Apixaban should be discontinued at least 48 hours (2 days) before a lumbar puncture in patients with normal renal function, and 72 hours (3 days) before the procedure in patients with impaired kidney function (creatinine clearance <30 mL/min). This recommendation is based on the pharmacokinetic properties of apixaban, with a half-life of approximately 12 hours, allowing 4-5 half-lives to elapse before the procedure, which reduces the drug concentration to minimal levels 1. The American College of Chest Physicians clinical practice guideline suggests that the interruption of direct oral anticoagulants (DOACs) before an elective surgery/procedure can follow a pharmacokinetic-based approach, whereby the pre-operative interruption interval corresponds to four to five elimination half-lives of each DOAC 1. Some key points to consider when discontinuing apixaban before a lumbar puncture include:

  • The patient's renal function, as impaired kidney function may require a longer discontinuation period
  • The patient's specific bleeding risk and thrombotic risk
  • The type of procedure being performed, as lumbar puncture is considered a high-bleed-risk procedure
  • Consultation with the physician performing the procedure and the prescriber of the anticoagulant to determine the optimal management strategy for each individual patient. It is also important to note that after the lumbar puncture, apixaban can usually be resumed 24 hours later if there were no complications, but this should be individualized based on the patient's specific situation 1.

From the FDA Drug Label

Apixaban tablets should be discontinued at least 48 hours prior to elective surgery or invasive procedures with a moderate or high risk of unacceptable or clinically significant bleeding Apixaban tablets should be discontinued at least 24 hours prior to elective surgery or invasive procedures with a low risk of bleeding or where the bleeding would be non-critical in location and easily controlled.

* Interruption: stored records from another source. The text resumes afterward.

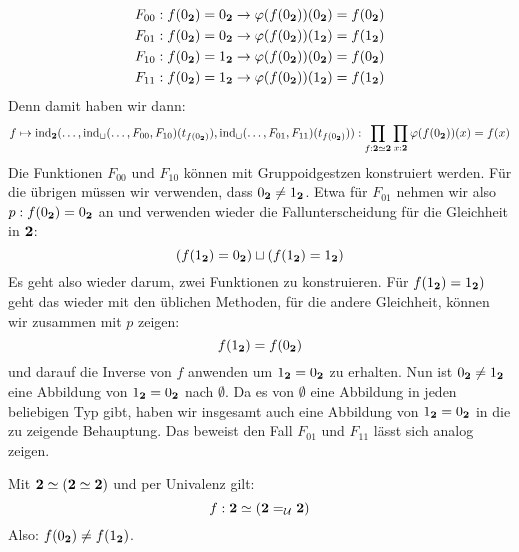 \begin{beweis}
\begin{align*}
    F_{00}& : f(0_{\mathbf{2}})=0_{\mathbf{2}} \to \varphi(f(0_{\mathbf{2}}))(0_{\mathbf{2}})=f(0_{\mathbf{2}}) \\
    F_{01}& : f(0_{\mathbf{2}})=0_{\mathbf{2}} \to \varphi(f(0_{\mathbf{2}}))(1_{\mathbf{2}})=f(1_{\mathbf{2}}) \\
    F_{10}& : f(0_{\mathbf{2}})=1_{\mathbf{2}} \to  \varphi(f(0_{\mathbf{2}}))(0_{\mathbf{2}})=f(0_{\mathbf{2}}) \\
    F_{11}& : f(0_{\mathbf{2}})=1_{\mathbf{2}} \to  \varphi(f(0_{\mathbf{2}}))(1_{\mathbf{2}})=f(1_{\mathbf{2}})
  \end{align*}
  Denn damit haben wir dann:
  \[
    f\mapsto \mathrm{ind}_{\mathbf{2}}(\dots,\mathrm{ind}_{\sqcup}(\dots,F_{00},F_{10})(t_{f(0_{\mathbf{2}})}),\mathrm{ind}_{\sqcup}(\dots,F_{01},F_{11})(t_{f(0_{\mathbf{2}})})): \prod_{f:\mathbf{2}\simeq \mathbf{2}}\prod_{x:\mathbf{2}} \varphi(f(0_{\mathbf{2}}))(x)=f(x)
  \]
  Die Funktionen $F_{00}$ und $F_{10}$ können mit Gruppoidgestzen konstruiert werden.
  Für die übrigen müssen wir verwenden, dass $0_{\mathbf{2}}\not=1_{\mathbf{2}}$.
  Etwa für $F_{01}$ nehmen wir also $p:f(0_{\mathbf{2}})=0_{\mathbf{2}}$ an und verwenden wieder die Fallunterscheidung für die Gleichheit in $\mathbf{2}$:
  \[
    (f(1_{\mathbf{2}})=0_{\mathbf{2}})\sqcup(f(1_{\mathbf{2}})=1_{\mathbf{2}})
  \]
  Es geht also wieder darum, zwei Funktionen zu konstruieren. Für $f(1_{\mathbf{2}})=1_{\mathbf{2}})$ geht das wieder mit den üblichen Methoden, für die andere Gleichheit, können wir zusammen mit $p$ zeigen:
  \[
    f(1_{\mathbf{2}})=f(0_{\mathbf{2}})
  \]
  und darauf die Inverse von $f$ anwenden um $1_{\mathbf{2}}=0_{\mathbf{2}}$ zu erhalten. Nun ist $0_{\mathbf{2}}\not=1_{\mathbf{2}}$ eine Abbildung von $1_{\mathbf{2}}=0_{\mathbf{2}}$ nach $\emptyset$.
  Da es von $\emptyset$ eine Abbildung in jeden beliebigen Typ gibt, haben wir insgesamt auch eine Abbildung von $1_{\mathbf{2}}=0_{\mathbf{2}}$ in die zu zeigende Behauptung.
  Das beweist den Fall $F_{01}$ und $F_{11}$ lässt sich analog zeigen.
\end{beweis}

\begin{beispiel}
  Mit $\mathbf{2}\simeq(\mathbf{2}\simeq\mathbf{2})$ und per Univalenz gilt:
  \[
    f:\mathbf{2}\simeq (\mathbf{2}=_{\mathcal{U}}\mathbf{2})
  \]
  Also: $f(0_{\mathbf{2}})\not=f(1_{\mathbf{2}})$.
\end{beispiel}


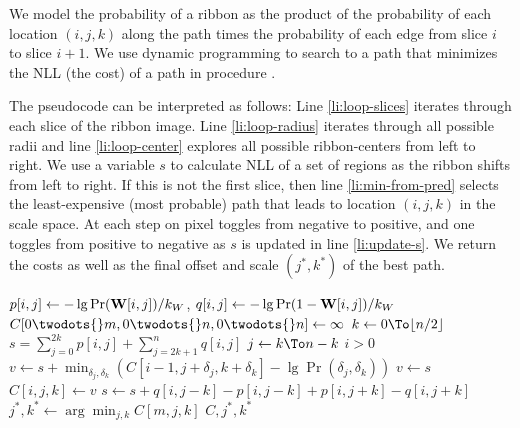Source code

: We model the probability of a ribbon as the product of the probability of each location $(i, j, k)$ along the path times the probability of each edge from slice $i$ to slice $i+1$. We use dynamic programming to search to a path that minimizes the \ac{NLL} (the cost) of a path in procedure .

The pseudocode can be interpreted as follows: Line \ref{li:loop-slices} iterates through each slice of the ribbon image. Line \ref{li:loop-radius} iterates through all possible radii and line \ref{li:loop-center} explores all possible ribbon-centers from left to right. We use a variable $s$ to calculate \ac{NLL} of a set of regions as the ribbon shifts from left to right. If this is not the first slice, then line \ref{li:min-from-pred} selects the least-expensive (most probable) path that leads to location $(i, j, k)$ in the scale space.  At each step on pixel toggles from negative to positive, and one toggles from positive to negative as $s$ is updated in line \ref{li:update-s}.  We return the costs as well as the final offset and scale $(j^*, k^*)$ of the best path. 


\begin{codebox}
 \label{alg:segmet-ribbin}
\li $p[i,j]\gets -\lg \Pr(\mathbf{W}{}[i,j])/k_W{}$, 
          \hspace{2ex} $q[i,j] \gets -\lg \Pr(1-\mathbf{W}{}[i,j])/k_W{}$
\li $C{[0\twodots{}m, 0\twodots{}n, 0\twodots{}n]} \gets \infty$
\li {} \Do                                                \label{li:loop-slices}
\li     \For $k \gets 0 \To \lfloor n/2 \rfloor $ \Do                          \label{li:loop-radius}
\li         $s = \displaystyle{\sum_{j=0}^{2k} p[i,j] +\sum_{j=2k+1}^n  q[i, j] }$
\li         \For $j \gets k \To n-k$ \Do  \label{li:loop-center}
\li              \If $i > 0$  \Do                                              \label{li:if-has-pred}
\li              $v \gets s {+}\displaystyle{\min_{\delta_j, \delta_k}\left(  
                              C[i{-}1,j{+}\delta_j,k{+}\delta_k] -\lg \Pr(\delta_j, \delta_k)
                            \right)}$  
                               \label{li:min-from-pred}
\li              \Else $v\gets s$
                 \End
\li              $C{[i, j, k]} \gets v$                                       \label{li:dp-store}
\li              $s \gets s{+}q[i,j{-}k]{-}p[i, j{-}k]{+}p[i, j{+}k]{-}q[i,j{+}k]$ \label{li:update-s}
           \End
       \End
    \End
\li $j^*, k^* \gets \displaystyle{\arg\min_{j,k} C{[m, j, k]}}$
\li \Return $C, j^*, k^*$
\end{codebox}

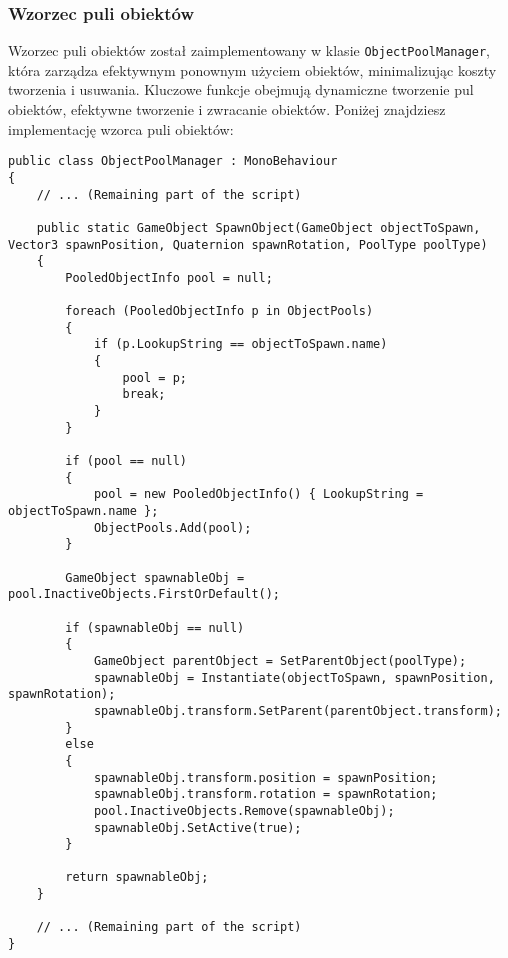 \subsubsection{Wzorzec puli obiektów} \label{subsubsec:objPoolPattern}
Wzorzec puli obiektów został zaimplementowany w klasie \texttt{ObjectPoolManager}, która zarządza efektywnym ponownym użyciem obiektów, minimalizując koszty tworzenia i usuwania. Kluczowe funkcje obejmują dynamiczne tworzenie pul obiektów, efektywne tworzenie i zwracanie obiektów. Poniżej znajdziesz implementację wzorca puli obiektów:
\begin{codebox}
\begin{lstlisting}[language={[Sharp]C}]
public class ObjectPoolManager : MonoBehaviour
{
    // ... (Remaining part of the script)

    public static GameObject SpawnObject(GameObject objectToSpawn, Vector3 spawnPosition, Quaternion spawnRotation, PoolType poolType)
    {
        PooledObjectInfo pool = null;
        
        foreach (PooledObjectInfo p in ObjectPools)
        {
            if (p.LookupString == objectToSpawn.name)
            {
                pool = p;
                break;
            }
        }
        
        if (pool == null)
        {
            pool = new PooledObjectInfo() { LookupString = objectToSpawn.name };
            ObjectPools.Add(pool);
        }
        
        GameObject spawnableObj = pool.InactiveObjects.FirstOrDefault();
        
        if (spawnableObj == null)
        {
            GameObject parentObject = SetParentObject(poolType);
            spawnableObj = Instantiate(objectToSpawn, spawnPosition, spawnRotation);
            spawnableObj.transform.SetParent(parentObject.transform);
        }
        else
        {
            spawnableObj.transform.position = spawnPosition;
            spawnableObj.transform.rotation = spawnRotation;
            pool.InactiveObjects.Remove(spawnableObj);
            spawnableObj.SetActive(true);
        }
        
        return spawnableObj;
    }

    // ... (Remaining part of the script)
}
\end{lstlisting}
\end{codebox}
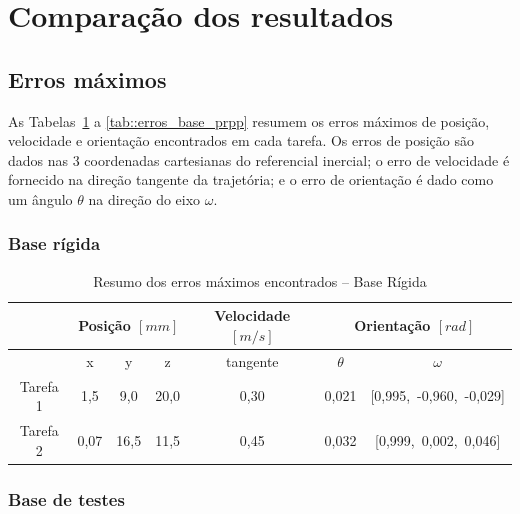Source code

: \section{Comparação dos resultados} \label{sec::comparacao}

\subsection{Erros máximos}

As Tabelas~\ref{tab::erros_base_rig} a \ref{tab::erros_base_prpp} resumem os
erros máximos de posição, velocidade e orientação encontrados em cada tarefa. Os
erros de posição são dados nas 3 coordenadas cartesianas do referencial
inercial; o erro de velocidade é fornecido na direção tangente da trajetória; e
o erro de orientação é dado como um ângulo $\theta$ na direção do eixo $\omega$.

\subsubsection{Base rígida}

\begin{table}[h!]
\centering
\caption{Resumo dos erros máximos encontrados -- Base Rígida}
\label{tab::erros_base_rig}
\begin{tabular}{@{}ccccccc@{}}
\toprule
         & \multicolumn{3}{c}{\textbf{Posição $[mm]$}} & \textbf{Velocidade $[m/s]$} & \multicolumn{2}{c}{\textbf{Orientação $[rad]$}} 	\\ \midrule
         & x          & y          & z          & tangente            & $\theta$            & $\omega$         		\\
Tarefa 1 & 1,5        & 9,0        & 20,0       & 0,30                &	0,021				& [0,995,~-0,960,~-0,029]                  	\\
Tarefa 2 & 0,07       & 16,5	   & 11,5       & 0,45                & 0,032				& [0,999,~0,002,~0,046] \\ \bottomrule
\end{tabular}
\end{table}


\subsubsection{Base de testes}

A lumbar puncture is considered an invasive procedure with a moderate risk of bleeding.

  • The recommended duration to discontinue apixaban before undergoing a lumbar puncture is at least 48 hours 2.

From the Research

Apixaban Discontinuation Before Lumbar Puncture

  • The decision to discontinue apixaban before a lumbar puncture depends on various factors, including the patient's individual risk of thrombosis and bleeding, as well as the specific procedure being performed 3, 4, 5.
  • According to the available evidence, apixaban should be discontinued for at least 48 hours before a lumbar puncture to minimize the risk of bleeding 6.
  • However, the optimal duration of apixaban discontinuation before a lumbar puncture is not well established, and the decision should be made on a case-by-case basis, taking into account the patient's individual risk factors and the specific procedure being performed 4, 5.
  • It is also important to note that the risk of thromboembolic events should be weighed against the risk of bleeding when deciding whether to discontinue apixaban before a lumbar puncture 3, 5.
  • In patients with a high risk of thrombosis, bridging therapy with low molecular weight heparin or unfractionated heparin may be considered during the period of apixaban discontinuation 5.

Key Considerations

  • The patient's individual risk of thrombosis and bleeding should be assessed before discontinuing apixaban 3, 4, 5.
  • The specific procedure being performed, including the type of lumbar puncture and the use of any additional medications, should be taken into account when deciding whether to discontinue apixaban 4, 5.
  • The optimal duration of apixaban discontinuation before a lumbar puncture is not well established and should be determined on a case-by-case basis 4, 5, 6.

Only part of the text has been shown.